PROVIDED RECORDS.

▼

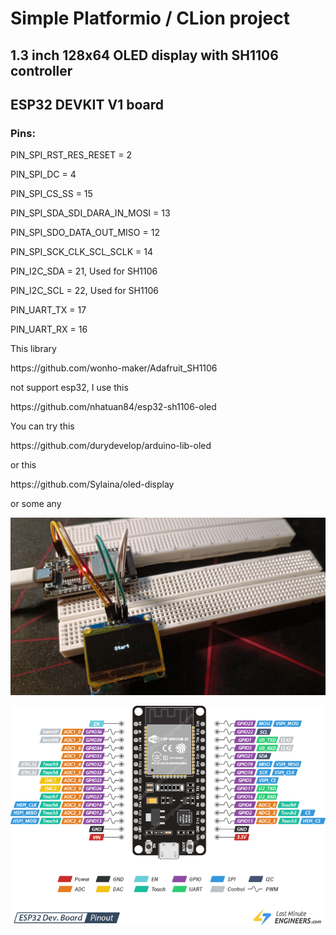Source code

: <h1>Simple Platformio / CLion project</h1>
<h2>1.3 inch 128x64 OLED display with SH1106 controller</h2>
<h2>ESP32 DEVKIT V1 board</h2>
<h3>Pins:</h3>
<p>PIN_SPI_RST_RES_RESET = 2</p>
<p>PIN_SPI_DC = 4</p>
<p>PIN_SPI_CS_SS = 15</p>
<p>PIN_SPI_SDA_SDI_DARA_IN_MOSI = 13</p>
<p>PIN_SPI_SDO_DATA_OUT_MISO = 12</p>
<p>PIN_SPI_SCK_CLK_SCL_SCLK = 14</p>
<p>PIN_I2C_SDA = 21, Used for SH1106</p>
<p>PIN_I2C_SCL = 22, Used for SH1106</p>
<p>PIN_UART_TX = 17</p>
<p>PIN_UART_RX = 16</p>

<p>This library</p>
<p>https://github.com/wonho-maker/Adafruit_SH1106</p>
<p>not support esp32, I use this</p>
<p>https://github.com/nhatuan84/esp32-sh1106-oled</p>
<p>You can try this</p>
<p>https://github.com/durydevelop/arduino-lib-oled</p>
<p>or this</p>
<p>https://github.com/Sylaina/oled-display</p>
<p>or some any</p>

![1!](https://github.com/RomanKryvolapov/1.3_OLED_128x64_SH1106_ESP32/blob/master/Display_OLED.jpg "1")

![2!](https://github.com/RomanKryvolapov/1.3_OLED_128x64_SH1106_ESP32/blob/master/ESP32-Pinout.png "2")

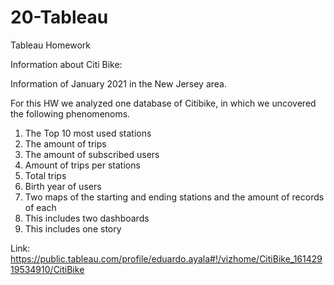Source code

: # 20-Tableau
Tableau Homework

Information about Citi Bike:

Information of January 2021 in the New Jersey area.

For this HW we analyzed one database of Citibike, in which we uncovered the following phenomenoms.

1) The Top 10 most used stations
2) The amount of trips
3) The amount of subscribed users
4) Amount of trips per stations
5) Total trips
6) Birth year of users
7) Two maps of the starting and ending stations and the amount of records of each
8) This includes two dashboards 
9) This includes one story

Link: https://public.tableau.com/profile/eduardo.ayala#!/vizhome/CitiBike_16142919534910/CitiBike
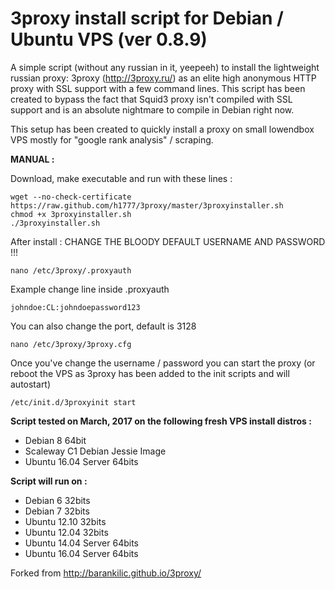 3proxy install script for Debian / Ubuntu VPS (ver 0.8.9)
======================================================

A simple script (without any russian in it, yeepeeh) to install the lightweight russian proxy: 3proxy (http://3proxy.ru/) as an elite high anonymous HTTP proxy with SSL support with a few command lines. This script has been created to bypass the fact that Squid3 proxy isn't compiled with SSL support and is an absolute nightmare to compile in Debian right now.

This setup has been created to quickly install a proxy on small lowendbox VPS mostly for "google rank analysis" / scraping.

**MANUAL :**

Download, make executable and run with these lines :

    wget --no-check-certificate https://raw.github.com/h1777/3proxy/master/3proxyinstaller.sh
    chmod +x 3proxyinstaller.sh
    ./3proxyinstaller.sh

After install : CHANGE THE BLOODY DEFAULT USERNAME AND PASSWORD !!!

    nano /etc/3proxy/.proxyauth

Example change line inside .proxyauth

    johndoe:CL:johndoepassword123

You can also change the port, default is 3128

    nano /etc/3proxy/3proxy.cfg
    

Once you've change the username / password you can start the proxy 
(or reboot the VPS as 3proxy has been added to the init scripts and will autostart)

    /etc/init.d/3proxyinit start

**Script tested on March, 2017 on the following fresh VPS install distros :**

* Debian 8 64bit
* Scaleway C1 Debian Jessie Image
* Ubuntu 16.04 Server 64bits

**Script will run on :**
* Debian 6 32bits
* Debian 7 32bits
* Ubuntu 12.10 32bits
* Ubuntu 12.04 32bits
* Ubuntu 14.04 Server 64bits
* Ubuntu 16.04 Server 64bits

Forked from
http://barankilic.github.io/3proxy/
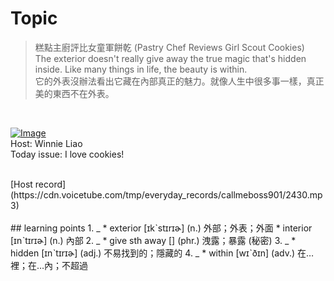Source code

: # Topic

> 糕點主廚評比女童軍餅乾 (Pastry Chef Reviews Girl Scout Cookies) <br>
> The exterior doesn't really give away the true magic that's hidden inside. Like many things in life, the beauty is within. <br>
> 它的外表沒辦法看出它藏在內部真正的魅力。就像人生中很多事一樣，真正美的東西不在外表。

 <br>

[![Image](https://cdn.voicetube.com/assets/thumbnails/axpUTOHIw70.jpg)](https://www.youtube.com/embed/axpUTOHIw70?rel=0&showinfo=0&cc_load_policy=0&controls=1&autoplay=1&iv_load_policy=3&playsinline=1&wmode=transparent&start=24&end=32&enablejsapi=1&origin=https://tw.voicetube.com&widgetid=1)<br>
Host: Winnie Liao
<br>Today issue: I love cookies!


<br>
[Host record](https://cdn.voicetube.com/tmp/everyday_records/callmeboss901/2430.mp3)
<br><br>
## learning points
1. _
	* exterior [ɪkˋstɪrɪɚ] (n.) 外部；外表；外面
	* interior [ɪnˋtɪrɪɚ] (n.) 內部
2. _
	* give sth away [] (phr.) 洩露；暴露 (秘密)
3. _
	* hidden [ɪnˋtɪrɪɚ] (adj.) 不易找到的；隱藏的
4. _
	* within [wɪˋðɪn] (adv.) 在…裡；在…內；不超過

▲

ACTIVITY.
Within the listing above, how many lines contain "away"? Please respond with the number and nothing else.

TASK ANSWER.
2